Pope Benedict XVI has issued his strongest condemnation yet of Holocaust denial. Speaking to American Jewish leaders at the Vatican, the pope said denial or minimization of the Shoah was intolerable and unacceptable. The pope also confirmed a planned trip to Israel.

In efforts to defuse a controversy over a British bishop who denies the Holocaust, Pope Benedict told visiting American Jewish leaders that any denial or minimization of this crime is intolerable, particularly if it comes from a priest.

The pope was holding his first meeting with Jews since he lifted the excommunication of traditionalist Bishop Richard Williamson in late January, outraging both Jews and Catholics. Williamson has denied the full extent of the Holocaust and says there were no gas chambers.

"I believe that the historical evidence is hugely against six million Jews having been deliberately gassed in gas chambers as a deliberate policy of Adolf Hitler," he said.

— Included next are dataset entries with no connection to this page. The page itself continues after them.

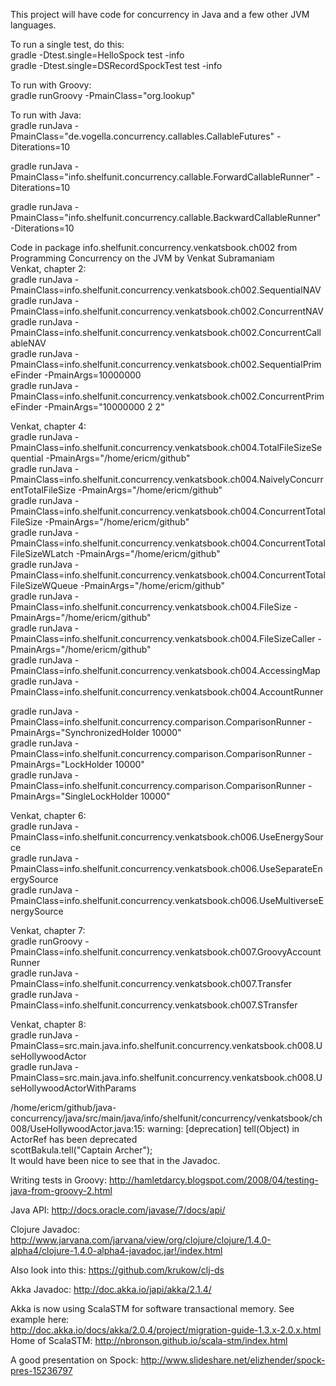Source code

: This project will have code for concurrency in Java and a few other JVM languages.   

To run a single test, do this:  
gradle -Dtest.single=HelloSpock test -info   
gradle -Dtest.single=DSRecordSpockTest test -info  
   

To run with Groovy:   
gradle runGroovy -PmainClass="org.lookup"    

To run with Java:       
gradle runJava -PmainClass="de.vogella.concurrency.callables.CallableFutures" -Diterations=10    

gradle runJava -PmainClass="info.shelfunit.concurrency.callable.ForwardCallableRunner" -Diterations=10    

gradle runJava -PmainClass="info.shelfunit.concurrency.callable.BackwardCallableRunner" -Diterations=10    



Code in package info.shelfunit.concurrency.venkatsbook.ch002 from Programming Concurrency on the JVM by Venkat Subramaniam  
Venkat, chapter 2:   
gradle runJava -PmainClass=info.shelfunit.concurrency.venkatsbook.ch002.SequentialNAV   
gradle runJava -PmainClass=info.shelfunit.concurrency.venkatsbook.ch002.ConcurrentNAV   
gradle runJava -PmainClass=info.shelfunit.concurrency.venkatsbook.ch002.ConcurrentCallableNAV    
gradle runJava -PmainClass=info.shelfunit.concurrency.venkatsbook.ch002.SequentialPrimeFinder -PmainArgs=10000000     
gradle runJava -PmainClass=info.shelfunit.concurrency.venkatsbook.ch002.ConcurrentPrimeFinder -PmainArgs="10000000 2 2"  


Venkat, chapter 4:  
gradle runJava -PmainClass=info.shelfunit.concurrency.venkatsbook.ch004.TotalFileSizeSequential  -PmainArgs="/home/ericm/github"  
gradle runJava -PmainClass=info.shelfunit.concurrency.venkatsbook.ch004.NaivelyConcurrentTotalFileSize  -PmainArgs="/home/ericm/github"     
gradle runJava -PmainClass=info.shelfunit.concurrency.venkatsbook.ch004.ConcurrentTotalFileSize  -PmainArgs="/home/ericm/github"     
gradle runJava -PmainClass=info.shelfunit.concurrency.venkatsbook.ch004.ConcurrentTotalFileSizeWLatch -PmainArgs="/home/ericm/github"     
gradle runJava -PmainClass=info.shelfunit.concurrency.venkatsbook.ch004.ConcurrentTotalFileSizeWQueue -PmainArgs="/home/ericm/github"     
gradle runJava -PmainClass=info.shelfunit.concurrency.venkatsbook.ch004.FileSize -PmainArgs="/home/ericm/github"     
gradle runJava -PmainClass=info.shelfunit.concurrency.venkatsbook.ch004.FileSizeCaller -PmainArgs="/home/ericm/github"     
gradle runJava -PmainClass=info.shelfunit.concurrency.venkatsbook.ch004.AccessingMap     
gradle runJava -PmainClass=info.shelfunit.concurrency.venkatsbook.ch004.AccountRunner     

gradle runJava -PmainClass=info.shelfunit.concurrency.comparison.ComparisonRunner -PmainArgs="SynchronizedHolder 10000"      
gradle runJava -PmainClass=info.shelfunit.concurrency.comparison.ComparisonRunner -PmainArgs="LockHolder 10000"      
gradle runJava -PmainClass=info.shelfunit.concurrency.comparison.ComparisonRunner -PmainArgs="SingleLockHolder 10000"      

Venkat, chapter 6:   
gradle runJava -PmainClass=info.shelfunit.concurrency.venkatsbook.ch006.UseEnergySource    
gradle runJava -PmainClass=info.shelfunit.concurrency.venkatsbook.ch006.UseSeparateEnergySource    
gradle runJava -PmainClass=info.shelfunit.concurrency.venkatsbook.ch006.UseMultiverseEnergySource    

Venkat, chapter 7:   
gradle runGroovy -PmainClass=info.shelfunit.concurrency.venkatsbook.ch007.GroovyAccountRunner    
gradle runJava -PmainClass=info.shelfunit.concurrency.venkatsbook.ch007.Transfer    
gradle runJava -PmainClass=info.shelfunit.concurrency.venkatsbook.ch007.STransfer    

Venkat, chapter 8:  
gradle runJava -PmainClass=src.main.java.info.shelfunit.concurrency.venkatsbook.ch008.UseHollywoodActor     
gradle runJava -PmainClass=src.main.java.info.shelfunit.concurrency.venkatsbook.ch008.UseHollywoodActorWithParams     


/home/ericm/github/java-concurrency/java/src/main/java/info/shelfunit/concurrency/venkatsbook/ch008/UseHollywoodActor.java:15: warning: [deprecation] tell(Object) in ActorRef has been deprecated    
      scottBakula.tell("Captain Archer");     
It would have been nice to see that in the Javadoc.    


Writing tests in Groovy: http://hamletdarcy.blogspot.com/2008/04/testing-java-from-groovy-2.html   

Java API: http://docs.oracle.com/javase/7/docs/api/    

Clojure Javadoc: http://www.jarvana.com/jarvana/view/org/clojure/clojure/1.4.0-alpha4/clojure-1.4.0-alpha4-javadoc.jar!/index.html   

Also look into this: https://github.com/krukow/clj-ds  

Akka Javadoc: http://doc.akka.io/japi/akka/2.1.4/   

Akka is now using ScalaSTM for software transactional memory. See example here:    
http://doc.akka.io/docs/akka/2.0.4/project/migration-guide-1.3.x-2.0.x.html    
Home of ScalaSTM: http://nbronson.github.io/scala-stm/index.html     

A good presentation on Spock: http://www.slideshare.net/elizhender/spock-pres-15236797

But Pope Benedict, using strong language, said in his audience with American Jews the hatred and contempt for men, women and children that was manifested in the Shoah was a crime against God and against humanity.

Benedict added that this terrible chapter in our history must never be forgotten. Jewish leaders applauded the pope's comments.

Rabbi Arthur Schneier is a Holocaust survivor and was present at the audience.

"We traveled to share our pain, to share our disbelief but we are leaving with renewed hope of stronger bonds between Catholics and Jews as a result of this encounter that will help healing and mutual understanding," he said.

Pope Benedict also confirmed to Jewish leaders that his planned trip to Israel in the spring would go ahead as planned. It will be the second official visit by a pope to the Holy Land. Pope John Paul II visited Israel in 2000.